The term computer readable media as used herein includes volatile and nonvolatile, removable and non-removable media implemented in any method or technology for storage of information, such as computer readable instructions, data structures, or program modules. The system memory 604, the removable storage device 609, and the non-removable storage device 610 are all computer readable media examples (e.g., memory storage.) Computer readable media include random access memory (RAM), read-only memory (ROM), electrically erasable programmable ROM (EEPROM), flash memory or other memory technology, CD-ROM, digital versatile disks (DVD) or other optical storage, magnetic cassettes, magnetic tape, magnetic disk storage or other magnetic storage devices, or any other article of manufacture which can be used to store information and which can be accessed by the computing device 600. Any such computer readable media may be part of the computing device 600. Computer readable media does not include a carrier wave or other propagated data signal.
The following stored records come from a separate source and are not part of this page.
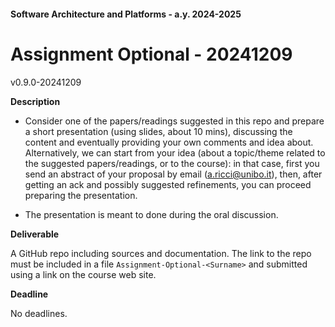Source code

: #### Software Architecture and Platforms - a.y. 2024-2025
 
# Assignment Optional - 20241209

v0.9.0-20241209

**Description** 

- Consider one of the papers/readings suggested in this repo and prepare a short presentation (using slides, about 10 mins), discussing the content and eventually providing your own comments and idea about. Alternatively, we can start from your idea (about a topic/theme related to the suggested papers/readings, or to the course): in that case, first you send an abstract of your proposal by email (a.ricci@unibo.it), then, after getting an ack and possibly suggested refinements, you can proceed preparing the presentation. 
  
- The presentation is meant to done during the oral discussion. 

**Deliverable**

A GitHub repo including sources and documentation. The link to the repo must be included in a file ``Assignment-Optional-<Surname>`` and submitted using a link on the course web site.

**Deadline** 

No deadlines.
 
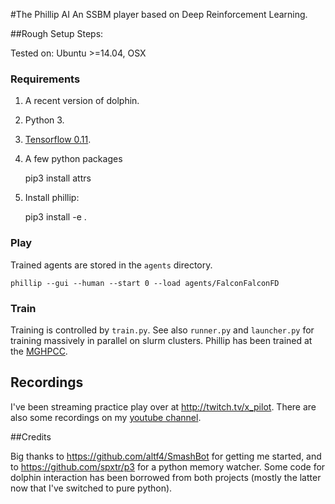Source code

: #The Phillip AI
An SSBM player based on Deep Reinforcement Learning.

##Rough Setup Steps:

Tested on: Ubuntu >=14.04, OSX

### Requirements

1. A recent version of dolphin.
2. Python 3.
3. [Tensorflow 0.11](https://www.tensorflow.org/versions/r0.11/get_started/os_setup).
4. A few python packages

    pip3 install attrs

5. Install phillip:

    pip3 install -e .

### Play

Trained agents are stored in the `agents` directory.

    phillip --gui --human --start 0 --load agents/FalconFalconFD

### Train

Training is controlled by `train.py`. See also `runner.py` and `launcher.py` for training massively in parallel on slurm clusters. Phillip has been trained at the [MGHPCC](http://www.mghpcc.org/).

## Recordings

I've been streaming practice play over at http://twitch.tv/x_pilot. There are also some recordings on my [youtube channel](https://www.youtube.com/channel/UCzpDWSOtWpDaNPC91dqmPQg).

##Credits

Big thanks to https://github.com/altf4/SmashBot for getting me started, and to https://github.com/spxtr/p3 for a python memory watcher. Some code for dolphin interaction has been borrowed from both projects (mostly the latter now that I've switched to pure python).
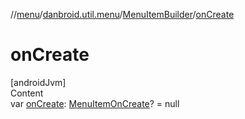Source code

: //[menu](../../index.md)/[danbroid.util.menu](../index.md)/[MenuItemBuilder](index.md)/[onCreate](on-create.md)



# onCreate  
[androidJvm]  
Content  
var [onCreate](on-create.md): [MenuItemOnCreate](../index.md#%5Bdanbroid.util.menu%2FMenuItemOnCreate%2F%2F%2FPointingToDeclaration%2F%5D%2FClasslikes%2F1006983377)? = null  



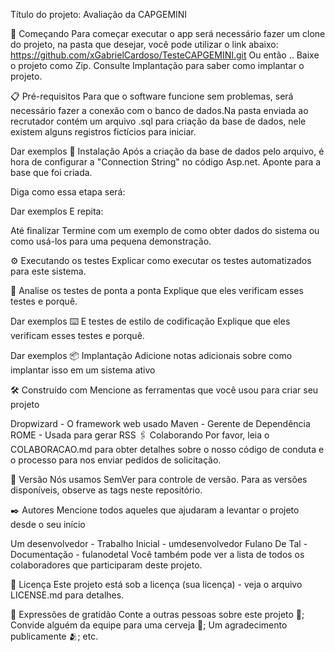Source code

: Título do projeto:
Avaliação da CAPGEMINI

🚀 Começando
Para começar executar o app será necessário fazer um clone do projeto, na pasta que desejar, você pode utilizar o link abaixo:
https://github.com/xGabrielCardoso/TesteCAPGEMINI.git
Ou então .. Baixe o projeto como Zip. Consulte Implantação para saber como implantar o projeto.


📋 Pré-requisitos
Para que o software funcione sem problemas, será necessário fazer a conexão com o banco de dados.Na pasta enviada ao recrutador 
contém um arquivo .sql para criação da base de dados, nele existem alguns registros fictícios para iniciar. 

Dar exemplos
🔧 Instalação
Após a criação da base de dados pelo arquivo, é hora de configurar a "Connection String" no código Asp.net.
Aponte para a base que foi criada.

Diga como essa etapa será:

Dar exemplos
E repita:

Até finalizar
Termine com um exemplo de como obter dados do sistema ou como usá-los para uma pequena demonstração.

⚙️ Executando os testes
Explicar como executar os testes automatizados para este sistema.

🔩 Analise os testes de ponta a ponta
Explique que eles verificam esses testes e porquê.

Dar exemplos
⌨️ E testes de estilo de codificação
Explique que eles verificam esses testes e porquê.

Dar exemplos
📦 Implantação
Adicione notas adicionais sobre como implantar isso em um sistema ativo

🛠️ Construído com
Mencione as ferramentas que você usou para criar seu projeto

Dropwizard - O framework web usado
Maven - Gerente de Dependência
ROME - Usada para gerar RSS
🖇️ Colaborando
Por favor, leia o COLABORACAO.md para obter detalhes sobre o nosso código de conduta e o processo para nos enviar pedidos de solicitação.

📌 Versão
Nós usamos SemVer para controle de versão. Para as versões disponíveis, observe as tags neste repositório.

✒️ Autores
Mencione todos aqueles que ajudaram a levantar o projeto desde o seu início

Um desenvolvedor - Trabalho Inicial - umdesenvolvedor
Fulano De Tal - Documentação - fulanodetal
Você também pode ver a lista de todos os colaboradores que participaram deste projeto.

📄 Licença
Este projeto está sob a licença (sua licença) - veja o arquivo LICENSE.md para detalhes.

🎁 Expressões de gratidão
Conte a outras pessoas sobre este projeto 📢;
Convide alguém da equipe para uma cerveja 🍺;
Um agradecimento publicamente 🫂;
etc.
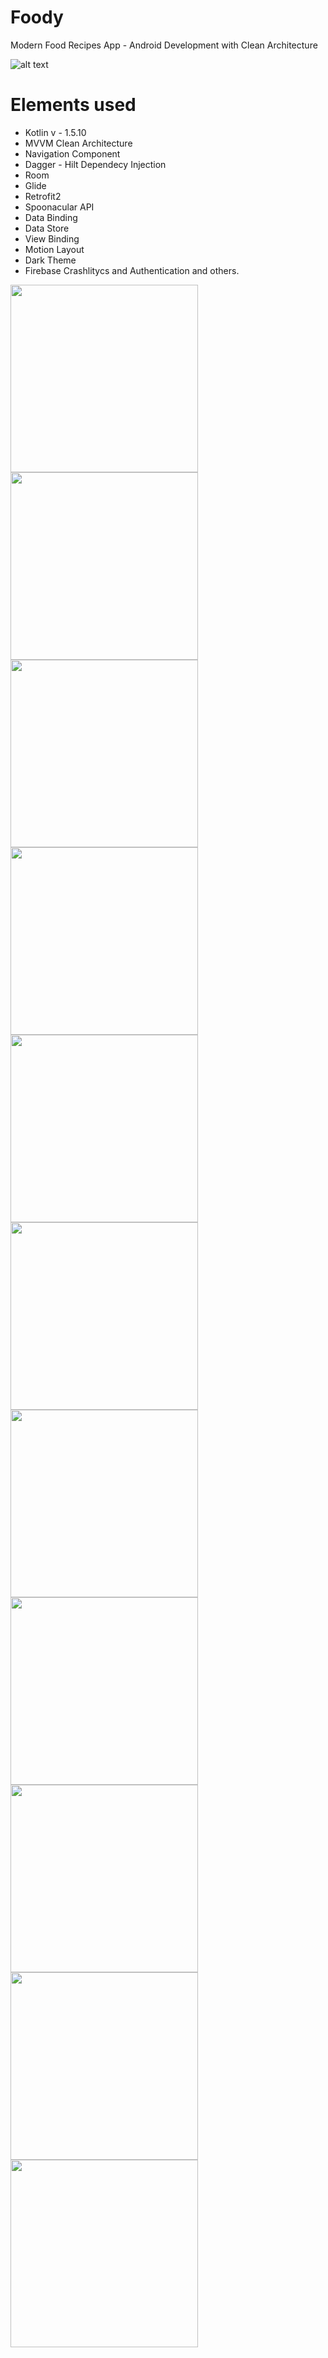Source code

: # Foody

Modern Food Recipes App - Android Development with Clean Architecture

![alt text](https://i.postimg.cc/6pt0GT54/Thumbnail-1.png)

# Elements used
- Kotlin v - 1.5.10
- MVVM Clean Architecture
- Navigation Component
- Dagger - Hilt Dependecy Injection
- Room
- Glide
- Retrofit2
- Spoonacular API
- Data Binding
- Data Store
- View Binding
- Motion Layout
- Dark Theme
- Firebase Crashlitycs and Authentication
and others.

<img src="https://github.com/jcellomarcano/Foody/blob/master/images/Screenshot_2021-01-18-11-31-37-467_com.jcellomarcano.foody.jpg?raw=true" width="300">

<img src="https://github.com/jcellomarcano/Foody/blob/master/images/Screenshot_2021-01-18-11-31-27-769_com.jcellomarcano.foody.jpg?raw=true" width="300">

<img src="https://github.com/jcellomarcano/Foody/blob/master/images/Screenshot_2021-01-18-11-31-43-473_com.jcellomarcano.foody.jpg?raw=true" width="300">

<img src="https://github.com/jcellomarcano/Foody/blob/master/images/Screenshot_2021-01-18-11-31-57-148_com.jcellomarcano.foody.jpg?raw=true" width="300">

<img src="https://github.com/jcellomarcano/Foody/blob/master/images/Screenshot_2021-01-18-11-32-08-830_com.jcellomarcano.foody.jpg?raw=true" width="300">

<img src="https://github.com/jcellomarcano/Foody/blob/master/images/Screenshot_2021-01-18-11-32-17-770_com.jcellomarcano.foody.jpg?raw=true" width="300">

<img src="https://github.com/jcellomarcano/Foody/blob/master/images/Screenshot_2021-01-18-11-32-29-759_com.jcellomarcano.foody.jpg?raw=true" width="300">

<img src="https://github.com/jcellomarcano/Foody/blob/master/images/Screenshot_2021-01-18-11-32-37-369_com.jcellomarcano.foody.jpg?raw=true" width="300">

<img src="https://github.com/jcellomarcano/Foody/blob/master/images/Screenshot_2021-01-18-11-32-53-572_com.jcellomarcano.foody.jpg?raw=true" width="300">

<img src="https://github.com/jcellomarcano/Foody/blob/master/images/Screenshot_2021-01-18-11-32-57-259_com.jcellomarcano.foody.jpg?raw=true" width="300">

<img src="https://github.com/jcellomarcano/Foody/blob/master/images/Screenshot_2021-01-18-11-33-08-997_com.jcellomarcano.foody.jpg?raw=true" width="300">
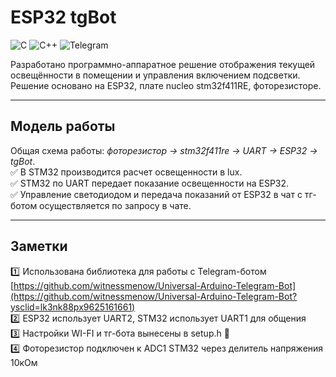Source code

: # ESP32 tgBot
![C](https://img.shields.io/badge/c-%2300599C.svg?style=for-the-badge&logo=c&logoColor=white) 
![C++](https://img.shields.io/badge/c++-%2300599C.svg?style=for-the-badge&logo=c%2B%2B&logoColor=white)
![Telegram](https://img.shields.io/badge/Telegram-2CA5E0?style=for-the-badge&logo=telegram&logoColor=white)

Разработано программно-аппаратное решение отображения текущей освещённости в помещении и управления включением подсветки. Решение основано на ESP32, плате nucleo stm32f411RE, фоторезисторе.
________
## Модель работы  
Общая схема работы: *фоторезистор → stm32f411re → UART → ESP32 → tgBot*.  
:white_check_mark: В STM32 производится расчет освещенности в lux.  
:white_check_mark: STM32 по UART передает показание освещенности на ESP32.  
:white_check_mark: Управление светодиодом и передача показаний от ESP32 в чат с тг-ботом осуществляется по запросу в чате.  
___
## Заметки
:one: Использована библиотека для работы с Telegram-ботом   
[https://github.com/witnessmenow/Universal-Arduino-Telegram-Bot](https://github.com/witnessmenow/Universal-Arduino-Telegram-Bot?ysclid=lk3nk88px9625161661)  
:two: ESP32 использует UART2, STM32 использует UART1 для общения  
:three: Настройки WI-FI и тг-бота вынесены в setup.h :key:  
:four: Фоторезистор подключен к ADC1 STM32 через делитель напряжения 10кОм
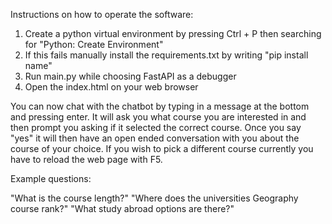 Instructions on how to operate the software:

1) Create a python virtual environment by pressing Ctrl + P then searching for "Python: Create Environment"
2) If this fails manually install the requirements.txt by writing "pip install name" 
3) Run main.py while choosing FastAPI as a debugger
4) Open the index.html on your web browser

You can now chat with the chatbot by typing in a message at the bottom and pressing enter. It will ask you what course you are interested in and then prompt you asking if it selected the correct course. Once you say "yes" it will then have an open ended conversation with you about the course of your choice. If you wish to pick a different course currently you have to reload the web page with F5. 

Example questions:

"What is the course length?"
"Where does the universities Geography course rank?"
"What study abroad options are there?" 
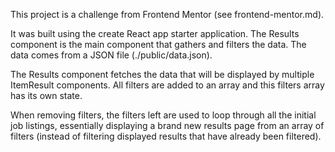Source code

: This project is a challenge from Frontend Mentor (see frontend-mentor.md). 

It was built using the create React app starter application. 
The Results component is the main component that gathers and filters the data. The data comes from a JSON file (./public/data.json). 

The Results component fetches the data that will be displayed by multiple ItemResult components.
All filters are added to an array and this filters array has its own state. 

When removing filters, the filters left are used to loop through all the initial job listings, essentially displaying a brand new results page from an array of filters (instead of filtering displayed results that have already been filtered).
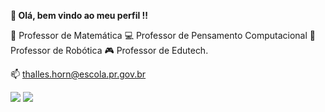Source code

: **👋 Olá, bem vindo ao meu perfil !!**

🧮 Professor de Matemática
💻 Professor de Pensamento Computacional
🤖 Professor de Robótica
🎮 Professor de Edutech.

📫 thalles.horn@escola.pr.gov.br

![](https://tenor.com/pt-BR/view/smile-funny-face-jim-parsons-sheldon-cooper-big-bang-theory-gif-17499518.gif)
![](https://tenor.com/pt-BR/view/young-sheldon-spock-long-live-and-prosper-star-trek-sheldon-cooper-gif-15844681.gif) 
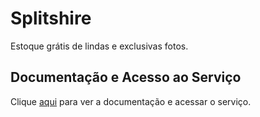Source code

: # Splitshire

Estoque grátis de lindas e exclusivas fotos.

## Documentação e Acesso ao Serviço

Clique [aqui](https://www.splitshire.com) para ver a documentação e acessar o serviço.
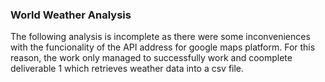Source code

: ###  World Weather Analysis

The following analysis is incomplete as there were some inconveniences with the funcionality of the API address for google maps platform. For this reason, the work only managed to successfully work and coomplete deliverable 1 which retrieves weather data into a csv file.
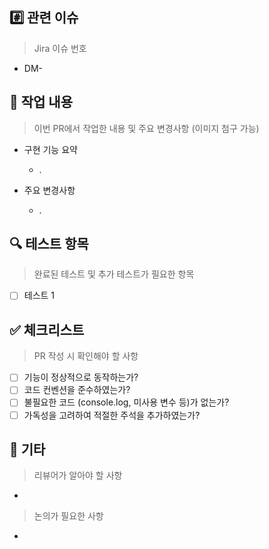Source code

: ## #️⃣ 관련 이슈

> Jira 이슈 번호

- DM-

## 📝 작업 내용

> 이번 PR에서 작업한 내용 및 주요 변경사항 (이미지 첨구 가능)

- 구현 기능 요약

    - .

- 주요 변경사항
    - .

## 🔍 테스트 항목

> 완료된 테스트 및 추가 테스트가 필요한 항목

- [ ] 테스트 1

## ✅ 체크리스트

> PR 작성 시 확인해야 할 사항

- [ ] 기능이 정상적으로 동작하는가?
- [ ] 코드 컨벤션을 준수하였는가?
- [ ] 불필요한 코드 (console.log, 미사용 변수 등)가 없는가?
- [ ] 가독성을 고려하여 적절한 주석을 추가하였는가?

## 💬 기타

> 리뷰어가 알아야 할 사항

-

> 논의가 필요한 사항

-
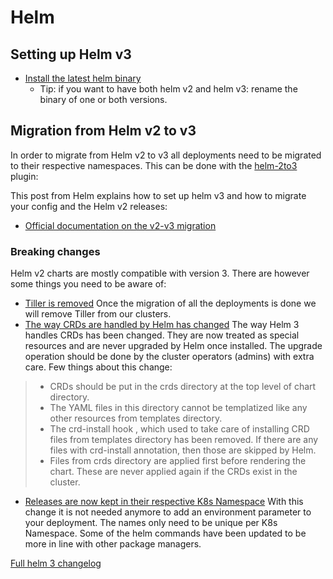 # Helm

## Setting up Helm v3

- [Install the latest helm binary](https://github.com/helm/helm#install)
  - Tip: if you want to have both helm v2 and helm v3: rename the binary of one or both versions.

## Migration from Helm v2 to v3

In order to migrate from Helm v2 to v3 all deployments need to be migrated to their respective namespaces.
This can be done with the [helm-2to3](https://github.com/helm/helm-2to3) plugin:

This post from Helm explains how to set up helm v3 and how to migrate your config and the Helm v2 releases:

- [Official documentation on the v2-v3 migration](https://helm.sh/blog/migrate-from-helm-v2-to-helm-v3/)

### Breaking changes

Helm v2 charts are mostly compatible with version 3. There are however some things you need to be aware of:

- [Tiller is removed](https://v3.helm.sh/docs/faq/#removal-of-tiller)
Once the migration of all the deployments is done we will remove Tiller from our clusters.
- [The way CRDs are handled by Helm has changed](https://helm.sh/docs/topics/charts/#custom-resource-definitions-crds)
The way Helm 3 handles CRDs has been changed. They are now treated as special resources and are never upgraded by Helm once installed. The upgrade operation should be done by the cluster operators (admins) with extra care. Few things about this change:
>
> - CRDs should be put in the crds directory at the top level of chart directory.
> - The YAML files in this directory cannot be templatized like any other resources from templates directory.
> - The crd-install hook , which used to take care of installing CRD files from templates directory has been removed. If there are any files with crd-install annotation, then those are skipped by Helm.
> - Files from crds directory are applied first before rendering the chart. These are never applied again if the CRDs exist in the cluster.

- [Releases are now kept in their respective K8s Namespace](https://v3.helm.sh/docs/faq/#release-names-are-now-scoped-to-the-namespace)
With this change it is not needed anymore to add an environment parameter to your deployment. The names only need to be unique per K8s Namespace.
Some of the helm commands have been updated to be more in line with other package managers.

[Full helm 3 changelog](https://v3.helm.sh/docs/faq/#changes-since-helm-2)
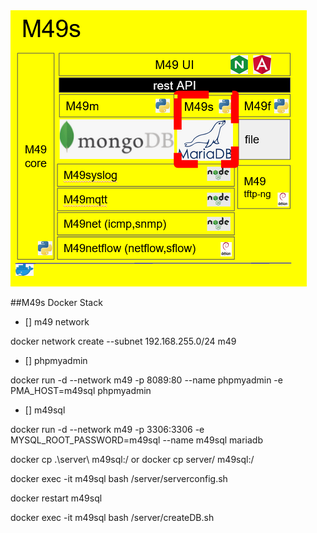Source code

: <img src="m49s.PNG" />





##M49s Docker Stack
- [] m49 network

docker network create --subnet 192.168.255.0/24 m49
- [] phpmyadmin 

docker run -d --network m49 -p 8089:80 --name phpmyadmin -e PMA_HOST=m49sql phpmyadmin
- [] m49sql 

docker run -d --network m49 -p 3306:3306 -e MYSQL_ROOT_PASSWORD=m49sql --name m49sql mariadb

docker cp .\server\ m49sql:/ or docker cp server/ m49sql:/

docker exec -it m49sql bash /server/serverconfig.sh

docker restart m49sql

docker exec -it m49sql bash /server/createDB.sh

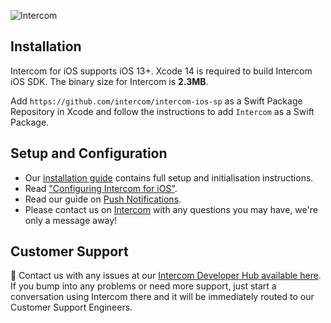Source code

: ![Intercom](https://user-images.githubusercontent.com/6392766/92717163-af7b0200-f357-11ea-9dc3-6f86d0c21d96.png)

## Installation

Intercom for iOS supports iOS 13+. 
Xcode 14 is required to build Intercom iOS SDK.
The binary size for Intercom is **2.3MB**.

Add `https://github.com/intercom/intercom-ios-sp` as a Swift Package Repository in Xcode and follow the instructions to add `Intercom` as a Swift Package.

## Setup and Configuration

* Our [installation guide](https://developers.intercom.com/docs/ios-installation) contains full setup and initialisation instructions.
* Read ["Configuring Intercom for iOS"](https://developers.intercom.com/docs/ios-configuration).
* Read our guide on [Push Notifications](https://developers.intercom.com/docs/ios-push-notifications).
*  Please contact us on [Intercom](https://intercom.io) with any questions you may have, we're only a message away!

## Customer Support

👋  Contact us with any issues at our [Intercom Developer Hub available here](https://developers.intercom.com/docs/intercom-mobile-installation?utm_source=github&utm_campaign=ios-help). If you bump into any problems or need more support, just start a conversation using Intercom there and it will be immediately routed to our Customer Support Engineers.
Communication media may be embodied by computer readable instructions, data structures, program modules, or other data in a modulated data signal, such as a carrier wave or other transport mechanism, and includes any information delivery media. The term “modulated data signal” may describe a signal that has one or more characteristics set or changed in such a manner as to encode information in the signal. By way of example, communication media may include wired media such as a wired network or direct-wired connection, and wireless media such as acoustic, RF, infrared, and other wireless media.

FIGS. 7A and 7B illustrate a mobile computing device 700, for example, a mobile telephone, a smart phone, a tablet personal computer, a laptop computer, and the like, with which aspects of the disclosure may be practiced. With reference to FIG. 7A, an example of a mobile computing device 700 for implementing at least some aspects of the present technology is illustrated. In a basic configuration, the mobile computing device 700 is a handheld computer having both input elements and output elements. The mobile computing device 700 typically includes a display 705 and one or more input buttons 710 that allow the user to enter information into the mobile computing device 700. The display 705 of the mobile computing device 700 may also function as an input device (e.g., a touch screen display). If included, an optional side input element 715 allows further user input. The side input element 715 may be a rotary switch, a button, or any other type of manual input element. In alternative examples, mobile computing device 700 may incorporate more or less input elements. For example, the display 705 may not be a touch screen in some examples. In alternative examples, the mobile computing device 700 is a portable phone system, such as a cellular phone. The mobile computing device 700 may also include an optional keypad 735. Optional keypad 735 may be a physical keypad or a “soft” keypad generated on the touch screen display. In various aspects, the output elements include the display 705 for showing a graphical user interface (GUI), a visual indicator 720 (e.g., a light emitting diode), and/or an audio transducer 725 (e.g., a speaker). In some examples, the mobile computing device 700 incorporates a vibration transducer for providing the user with tactile feedback. In yet another example, the mobile computing device 700 incorporates input and/or output ports, such as an audio input (e.g., a microphone jack), an audio output (e.g., a headphone jack), and a video output (e.g., a HDMI port) for sending signals to or receiving signals from an external device.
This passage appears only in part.